To do: Copy the entries below exactly; any picture among them should be left out.

── Available data ──

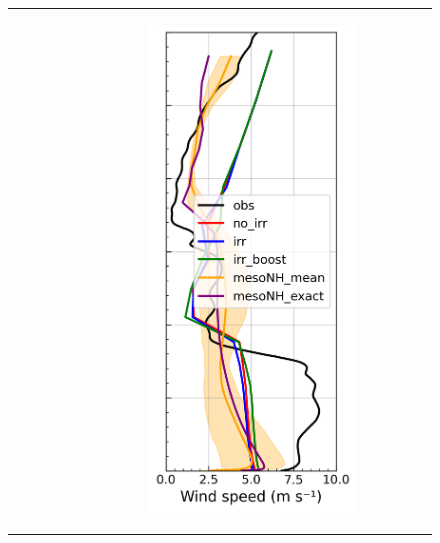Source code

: \begin{figure}[hbtp]
{\begin{tabular}{@{}cccc@{}}
\begin{subfigure}[t]{0.289\textwidth}
        \end{subfigure} &
        \begin{subfigure}[t]{0.283\textwidth}
            \caption{}
            \includegraphics[width=\textwidth]{images/chap5/profiles/profile_elsplans_wind_speed_2007_.png}

\end{subfigure}
\end{tabular}}
\end{figure}
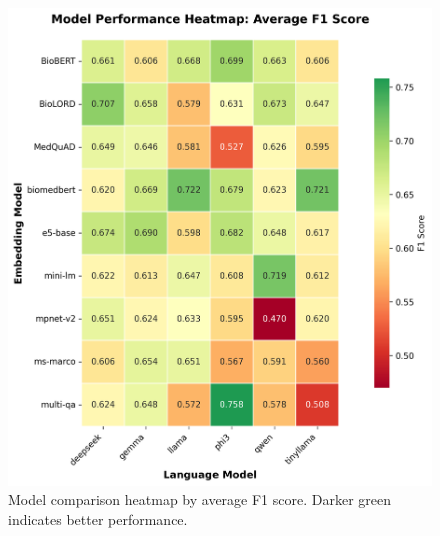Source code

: \begin{figure}[!htbp]
  \centering
  \includegraphics[width=\textwidth]{chap4_results/images/heatmap_f1_score.png}
  \caption{Model comparison heatmap by average F1 score. Darker green indicates better performance.}
  \label{fig:heatmap_f1_score}
\end{figure}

───

Exercise response:
Source code

: \begin{figure}[hbtp]
{\begin{tabular}{@{}cccc@{}}
\begin{subfigure}[t]{0.289\textwidth}
        \end{subfigure} &
        \begin{subfigure}[t]{0.283\textwidth}
            \caption{}
            \includegraphics[width=\textwidth]{images/chap5/profiles/profile_elsplans_wind_speed_2007_.png}

\end{subfigure}
\end{tabular}}
\end{figure}
Source code

: \begin{figure}[!htbp]
  \centering
  \includegraphics[width=\textwidth]{chap4_results/images/heatmap_f1_score.png}
  \caption{Model comparison heatmap by average F1 score. Darker green indicates better performance.}
  \label{fig:heatmap_f1_score}
\end{figure}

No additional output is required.